Fear is a very powerful thing and can get people nodding in agreement whether they like it or not. I'd say that the radical right that has been exerting its considerable muscle is one of the scariest regimes I've ever seen, the likes of which have not been seen in this country since the 1950s.

When we look to our "papers of record" to have the answers, they feel kind of silly saying they don't have them. So there's a lot of this nitpicking, end-around talk about whether people should grant journalists interviews and whether there's value in editing remarks.

Posted by: Ferdy at May 9, 2007 3:46 PM | Permalink

So there's a lot of this nitpicking, end-around talk about whether people should grant journalists interviews and whether there's value in editing remarks.

I agree with most every word, Ferdy. They don't know how to fix the problem. Especially that. That's why they keep that broken data management system--which I call pressthink--in place. But then they have to defend it with more conviction than they actually have.

They don't know how to put the watchdog press together again.

Posted by: Jay Rosen at May 9, 2007 4:03 PM | Permalink

Marcy Wheeler of Next Hurrah and FireDogLake responds to this post.

Every time I was interviewed during the Scooter Libby trial, I tried to work in one particular line:

"Why isn't the media covering this trial with the same attention or resources with which they covered Clinton's blow job? Why is a blow job so much more important than our nation's security?"

Guess what? It never made it into an article. Not one. In fact, several times, journalists told me they didn't think they could use the words "blow job" in an article, even though the country focused on nothing but blow jobs for key months of 1998 and 1999.

That's how it starts. Later...

The instances where Rosen would have liked to post his comments and force journalists to link to them--the WH Correspondent's Dinner and the run-up to the Iraq war--both feature journalists as central players in the story. Ditto the Libby trial (and any blogging thereof). Which means we really need to distinguish between two events happening simultaneously. New technology has democratized the generation and distribution of reporting which has set up a somewhat false dichotomy between bloggers and journalists... and, at the same time, the press has been an actor in some of the most important events of the past several years.

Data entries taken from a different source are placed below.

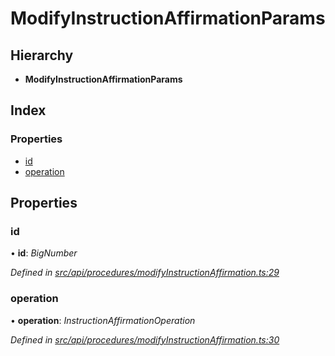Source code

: # ModifyInstructionAffirmationParams

## Hierarchy

* **ModifyInstructionAffirmationParams**

## Index

### Properties

* [id](modifyinstructionaffirmationparams.md#id)
* [operation](modifyinstructionaffirmationparams.md#operation)

## Properties

### id

• **id**: _BigNumber_

_Defined in_ [_src/api/procedures/modifyInstructionAffirmation.ts:29_](https://github.com/PolymathNetwork/polymesh-sdk/blob/959efb76/src/api/procedures/modifyInstructionAffirmation.ts#L29)

### operation

• **operation**: _InstructionAffirmationOperation_

_Defined in_ [_src/api/procedures/modifyInstructionAffirmation.ts:30_](https://github.com/PolymathNetwork/polymesh-sdk/blob/959efb76/src/api/procedures/modifyInstructionAffirmation.ts#L30)

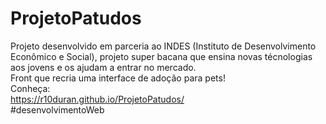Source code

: # ProjetoPatudos
Projeto desenvolvido em parceria ao INDES (Instituto de Desenvolvimento Econômico e Social), projeto super bacana que ensina novas técnologias aos jovens e os ajudam a entrar no mercado.
<br>
Front que recria uma interface de adoção para pets!
<br>
Conheça:
<br>
https://r10duran.github.io/ProjetoPatudos/ 
<br>
#desenvolvimentoWeb
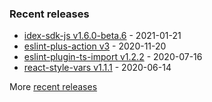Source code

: 

### Recent releases
<!-- recent_releases starts -->
* [idex-sdk-js v1.6.0-beta.6](https://github.com/idexio/idex-sdk-js/releases/tag/v1.6.0-beta.6) - 2021-01-21
* [eslint-plus-action v3](https://github.com/bradennapier/eslint-plus-action/releases/tag/v3) - 2020-11-20
* [eslint-plugin-ts-import v1.2.2](https://github.com/bradennapier/eslint-plugin-ts-import/releases/tag/v1.2.2) - 2020-07-16
* [react-style-vars v1.1.1](https://github.com/bradennapier/react-style-vars/releases/tag/v1.1.1) - 2020-06-14
<!-- recent_releases ends -->
More [recent releases](https://github.com/bradennapier/bradennapier/blob/main/releases.md)

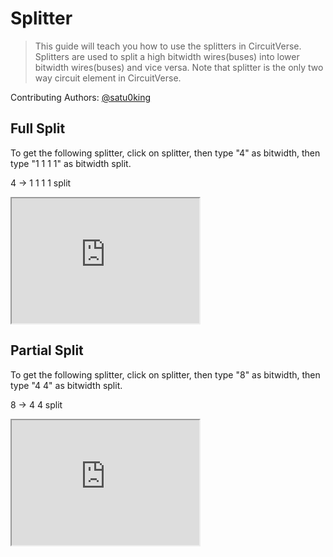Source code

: # Splitter

> This guide will teach you how to use the splitters in CircuitVerse. Splitters are used to split a high bitwidth wires(buses) into lower bitwidth wires(buses) and vice versa. Note that splitter is the only two way circuit element in CircuitVerse.

Contributing Authors: [@satu0king](https://github.com/satu0king/)

## Full Split
To get the following splitter, click on splitter, then type "4" as bitwidth, then type "1 1 1 1" as bitwidth split.

4 -> 1 1 1 1 split
<iframe width="300px" height="200px" src="https://circuitverse.org/simulator/embed/1959" id="projectPreview" scrolling="no" webkitAllowFullScreen mozAllowFullScreen allowFullScreen> </iframe>


## Partial Split
To get the following splitter, click on splitter, then type "8" as bitwidth, then type "4 4" as bitwidth split.

8 -> 4 4 split
<iframe width="300px" height="200px" src="https://circuitverse.org/simulator/embed/1960" id="projectPreview" scrolling="no" webkitAllowFullScreen mozAllowFullScreen allowFullScreen> </iframe>
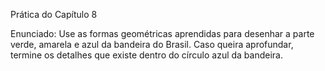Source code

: Prática do Capítulo 8

Enunciado: Use as formas geométricas aprendidas para desenhar a parte verde, amarela e azul da bandeira do Brasil. Caso queira aprofundar, termine os detalhes que existe dentro do círculo azul da bandeira.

Focusing on the former apparently remains a way to ignore or downplay (it's all Judy's fault!) the latter.

And that is when those preconceived narratives become so important--because they specifically allow institutions of journalism to avoid any reflection on their own complicity for past events.

Exactly. Which is why I felt that in this case I should write about it.

Marcy, a former academic, wrote a book about the Libby Trial and covered it.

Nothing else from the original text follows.